### Task details
Skip all pictures, then copy the lines from the start of the data through the line with "# NET\_BUFFER Architecture", keeping both ends.

### Recorded data
=== Section Start ===

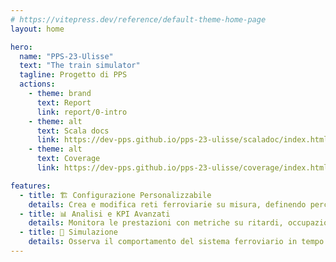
 ```yaml
---
# https://vitepress.dev/reference/default-theme-home-page
layout: home

hero:
  name: "PPS-23-Ulisse"
  text: "The train simulator"
  tagline: Progetto di PPS
  actions:
    - theme: brand
      text: Report
      link: report/0-intro
    - theme: alt
      text: Scala docs
      link: https://dev-pps.github.io/pps-23-ulisse/scaladoc/index.html
    - theme: alt
      text: Coverage
      link: https://dev-pps.github.io/pps-23-ulisse/coverage/index.html

features:
  - title: 🏗 Configurazione Personalizzabile
    details: Crea e modifica reti ferroviarie su misura, definendo percorsi, orari e tecnologie per scenari di test e ottimizzazione.
  - title: 📊 Analisi e KPI Avanzati
    details: Monitora le prestazioni con metriche su ritardi, occupazione delle stazioni e flussi di traffico ottimizzati.
  - title: 🚉 Simulazione
    details: Osserva il comportamento del sistema ferroviario in tempo reale, con treni in movimento, stazioni attive e rilevamento dei ritardi.
---
```


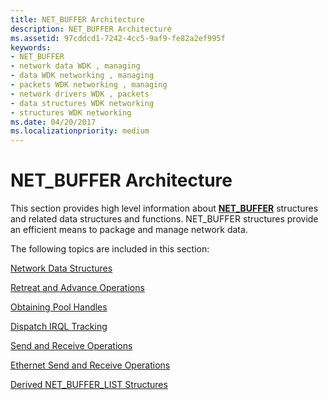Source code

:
 ```yaml
---
title: NET_BUFFER Architecture
description: NET_BUFFER Architecture
ms.assetid: 97cddcd1-7242-4cc5-9af9-fe82a2ef995f
keywords:
- NET_BUFFER
- network data WDK , managing
- data WDK networking , managing
- packets WDK networking , managing
- network drivers WDK , packets
- data structures WDK networking
- structures WDK networking
ms.date: 04/20/2017
ms.localizationpriority: medium
---
```


# NET\_BUFFER Architecture





This section provides high level information about [**NET\_BUFFER**](https://msdn.microsoft.com/library/windows/hardware/ff568376) structures and related data structures and functions. NET\_BUFFER structures provide an efficient means to package and manage network data.

The following topics are included in this section:

[Network Data Structures](network-data-structures.md)

[Retreat and Advance Operations](retreat-and-advance-operations.md)

[Obtaining Pool Handles](obtaining-pool-handles.md)

[Dispatch IRQL Tracking](dispatch-irql-tracking.md)

[Send and Receive Operations](send-and-receive-operations.md)

[Ethernet Send and Receive Operations](ethernet-send-and-receive-operations.md)

[Derived NET\_BUFFER\_LIST Structures](derived-net-buffer-list-structures.md)

 

 





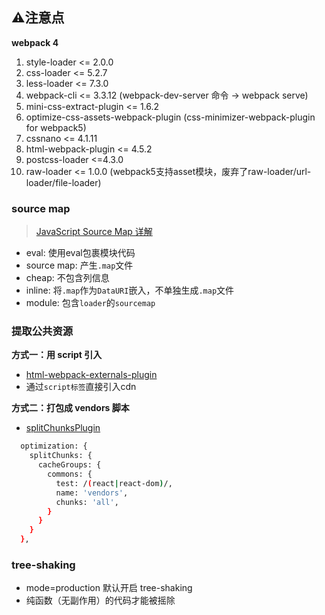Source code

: ## ⚠️注意点

**webpack 4**

1. style-loader <= 2.0.0
2. css-loader <= 5.2.7
3. less-loader <= 7.3.0
4. webpack-cli <= 3.3.12 (webpack-dev-server 命令 -> webpack serve)
5. mini-css-extract-plugin <= 1.6.2
6. optimize-css-assets-webpack-plugin (css-minimizer-webpack-plugin for webpack5)
7. cssnano <= 4.1.11
8. html-webpack-plugin <= 4.5.2
9. postcss-loader <=4.3.0
10. raw-loader <= 1.0.0 (webpack5支持asset模块，废弃了raw-loader/url-loader/file-loader)

### source map

> [JavaScript Source Map 详解](https://www.ruanyifeng.com/blog/2013/01/javascript_source_map.html)

+ eval: 使用eval包裹模块代码
+ source map: 产生`.map`文件
+ cheap: 不包含列信息
+ inline: 将`.map`作为`DataURI`嵌入，不单独生成`.map`文件
+ module: 包含`loader`的`sourcemap`

### 提取公共资源

**方式一：用 script 引入**
+ [html-webpack-externals-plugin](https://www.npmjs.com/package/html-webpack-externals-plugin)
+ 通过`script标签`直接引入cdn

**方式二：打包成 vendors 脚本**
+ [splitChunksPlugin](https://webpack.js.org/plugins/split-chunks-plugin/#root)

```sh
  optimization: {
    splitChunks: {
      cacheGroups: {
        commons: {
          test: /(react|react-dom)/,
          name: 'vendors',
          chunks: 'all',
        }
      }
    }
  },
```

### tree-shaking

+ mode=production 默认开启 tree-shaking
+ 纯函数（无副作用）的代码才能被摇除
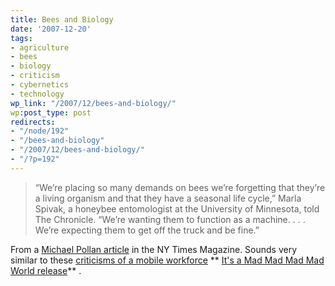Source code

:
 ```yaml
---
title: Bees and Biology
date: '2007-12-20'
tags:
- agriculture
- bees
- biology
- criticism
- cybernetics
- technology
wp_link: "/2007/12/bees-and-biology/"
wp:post_type: post
redirects:
- "/node/192"
- "/bees-and-biology"
- "/2007/12/bees-and-biology/"
- "/?p=192"
---
```


>

> “We’re placing so many demands on bees we’re forgetting that they’re a living organism and that they have a seasonal life cycle,” Marla Spivak, a honeybee entomologist at the University of Minnesota, told The Chronicle. “We’re wanting them to function as a machine. . . . We’re expecting them to get off the truck and be fine.”

From a [Michael Pollan article](http://www.nytimes.com/2007/12/16/magazine/16wwln-lede-t.html?pagewanted=1&ref=magazine) in the NY Times Magazine. Sounds very similar to these [criticisms of a mobile workforce](http://island94.org/node/176) ** [It's a Mad Mad Mad Mad World release](http://www.iucn-tftsg.org/?it_s_a_mad_mad_mad_mad_world)** .
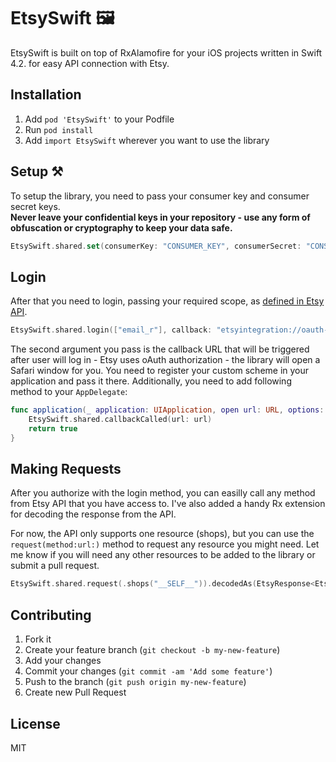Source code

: # EtsySwift 🖼

EtsySwift is built on top of RxAlamofire for your iOS projects written in Swift 4.2. for easy API connection with Etsy.

## Installation  
1. Add `pod 'EtsySwift'` to your Podfile
2. Run `pod install`
3. Add `import EtsySwift` wherever you want to use the library

## Setup ⚒
To setup the library, you need to pass your consumer key and consumer secret keys.  
**Never leave your confidential keys in your repository - use any form of obfuscation or cryptography to keep your data safe.**

```swift
EtsySwift.shared.set(consumerKey: "CONSUMER_KEY", consumerSecret: "CONSUMER_SECRET")
```

## Login
After that you need to login, passing your required scope, as [defined in Etsy API](https://www.etsy.com/developers/documentation/getting_started/oauth#section_permission_scopes).

```swift
EtsySwift.shared.login(["email_r"], callback: "etsyintegration://oauth-callback")
```

The second argument you pass is the callback URL that will be triggered after user will log in - Etsy uses oAuth authorization - the library will open a Safari window for you. You need to register your custom scheme in your application and pass it there.
Additionally, you need to add following method to your `AppDelegate`:

```swift
func application(_ application: UIApplication, open url: URL, options: [UIApplication.OpenURLOptionsKey: Any]) -> Bool {
    EtsySwift.shared.callbackCalled(url: url)
    return true
}
```

## Making Requests
After you authorize with the login method, you can easilly call any method from Etsy API that you have access to. I've also added a handy Rx extension for decoding the response from the API.

For now, the API only supports one resource (shops), but you can use the `request(method:url:)` method to request any resource you might need.
Let me know if you will need any other resources to be added to the library or submit a pull request.

```swift
EtsySwift.shared.request(.shops("__SELF__")).decodedAs(EtsyResponse<EtsyShop>.self)
```

## Contributing

1. Fork it
2. Create your feature branch (`git checkout -b my-new-feature`)
3. Add your changes
4. Commit your changes (`git commit -am 'Add some feature'`)
5. Push to the branch (`git push origin my-new-feature`)
6. Create new Pull Request

## License
MIT



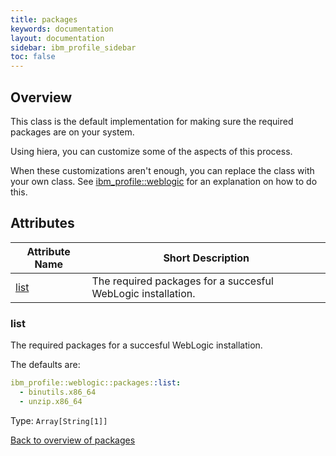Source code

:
 ```yaml
---
title: packages
keywords: documentation
layout: documentation
sidebar: ibm_profile_sidebar
toc: false
---
```

## Overview


This class is the default implementation for making sure the required packages are on your system.

Using hiera, you can customize some of the aspects of this process.

When these customizations aren't enough, you can replace the class with your own class. See [ibm_profile::weblogic](./weblogic.html) for an explanation on how to do this.





## Attributes



Attribute Name         | Short Description                                            |
---------------------- | ------------------------------------------------------------ |
[list](#packages_list) | The required packages for a succesful WebLogic installation. |




### list<a name='packages_list'>

The required packages for a succesful WebLogic installation.

The defaults are:

```yaml
ibm_profile::weblogic::packages::list:
  - binutils.x86_64
  - unzip.x86_64
```
Type: `Array[String[1]]`


[Back to overview of packages](#attributes)
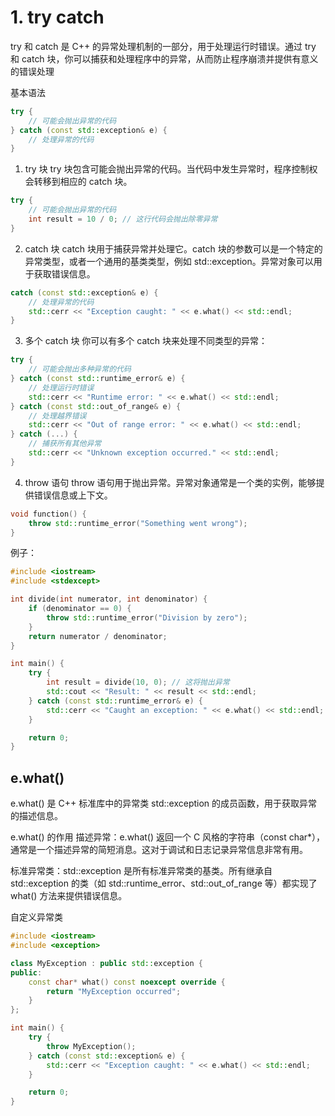 # 1. try catch

try 和 catch 是 C++ 的异常处理机制的一部分，用于处理运行时错误。通过 try 和 catch 块，你可以捕获和处理程序中的异常，从而防止程序崩溃并提供有意义的错误处理

基本语法
```cpp
try {
    // 可能会抛出异常的代码
} catch (const std::exception& e) {
    // 处理异常的代码
}
```

1. try 块
try 块包含可能会抛出异常的代码。当代码中发生异常时，程序控制权会转移到相应的 catch 块。

```cpp
try {
    // 可能会抛出异常的代码
    int result = 10 / 0; // 这行代码会抛出除零异常
}
```
2. catch 块
catch 块用于捕获异常并处理它。catch 块的参数可以是一个特定的异常类型，或者一个通用的基类类型，例如 std::exception。异常对象可以用于获取错误信息。

```cpp
catch (const std::exception& e) {
    // 处理异常的代码
    std::cerr << "Exception caught: " << e.what() << std::endl;
}
```

3. 多个 catch 块
你可以有多个 catch 块来处理不同类型的异常：
```cpp
try {
    // 可能会抛出多种异常的代码
} catch (const std::runtime_error& e) {
    // 处理运行时错误
    std::cerr << "Runtime error: " << e.what() << std::endl;
} catch (const std::out_of_range& e) {
    // 处理越界错误
    std::cerr << "Out of range error: " << e.what() << std::endl;
} catch (...) {
    // 捕获所有其他异常
    std::cerr << "Unknown exception occurred." << std::endl;
}
```

4. throw 语句
throw 语句用于抛出异常。异常对象通常是一个类的实例，能够提供错误信息或上下文。
```cpp
void function() {
    throw std::runtime_error("Something went wrong");
}
```

例子：
```cpp
#include <iostream>
#include <stdexcept>

int divide(int numerator, int denominator) {
    if (denominator == 0) {
        throw std::runtime_error("Division by zero");
    }
    return numerator / denominator;
}

int main() {
    try {
        int result = divide(10, 0); // 这将抛出异常
        std::cout << "Result: " << result << std::endl;
    } catch (const std::runtime_error& e) {
        std::cerr << "Caught an exception: " << e.what() << std::endl;
    }

    return 0;
}
```

## e.what()
e.what() 是 C++ 标准库中的异常类 std::exception 的成员函数，用于获取异常的描述信息。

e.what() 的作用
  描述异常：e.what() 返回一个 C 风格的字符串（const char*），通常是一个描述异常的简短消息。这对于调试和日志记录异常信息非常有用。

  标准异常类：std::exception 是所有标准异常类的基类。所有继承自 std::exception 的类（如 std::runtime_error、std::out_of_range 等）都实现了 what() 方法来提供错误信息。


自定义异常类
```cpp
#include <iostream>
#include <exception>

class MyException : public std::exception {
public:
    const char* what() const noexcept override {
        return "MyException occurred";
    }
};

int main() {
    try {
        throw MyException();
    } catch (const std::exception& e) {
        std::cerr << "Exception caught: " << e.what() << std::endl;
    }

    return 0;
}

```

=== Section End ===

### Answer to this task
 ```yaml
---
# https://vitepress.dev/reference/default-theme-home-page
layout: home

hero:
  name: "PPS-23-Ulisse"
  text: "The train simulator"
  tagline: Progetto di PPS
  actions:
    - theme: brand
      text: Report
      link: report/0-intro
    - theme: alt
      text: Scala docs
      link: https://dev-pps.github.io/pps-23-ulisse/scaladoc/index.html
    - theme: alt
      text: Coverage
      link: https://dev-pps.github.io/pps-23-ulisse/coverage/index.html

features:
  - title: 🏗 Configurazione Personalizzabile
    details: Crea e modifica reti ferroviarie su misura, definendo percorsi, orari e tecnologie per scenari di test e ottimizzazione.
  - title: 📊 Analisi e KPI Avanzati
    details: Monitora le prestazioni con metriche su ritardi, occupazione delle stazioni e flussi di traffico ottimizzati.
  - title: 🚉 Simulazione
    details: Osserva il comportamento del sistema ferroviario in tempo reale, con treni in movimento, stazioni attive e rilevamento dei ritardi.
---
```


Source code

:
 ```yaml
---
title: NET_BUFFER Architecture
description: NET_BUFFER Architecture
ms.assetid: 97cddcd1-7242-4cc5-9af9-fe82a2ef995f
keywords:
- NET_BUFFER
- network data WDK , managing
- data WDK networking , managing
- packets WDK networking , managing
- network drivers WDK , packets
- data structures WDK networking
- structures WDK networking
ms.date: 04/20/2017
ms.localizationpriority: medium
---
```


# NET\_BUFFER Architecture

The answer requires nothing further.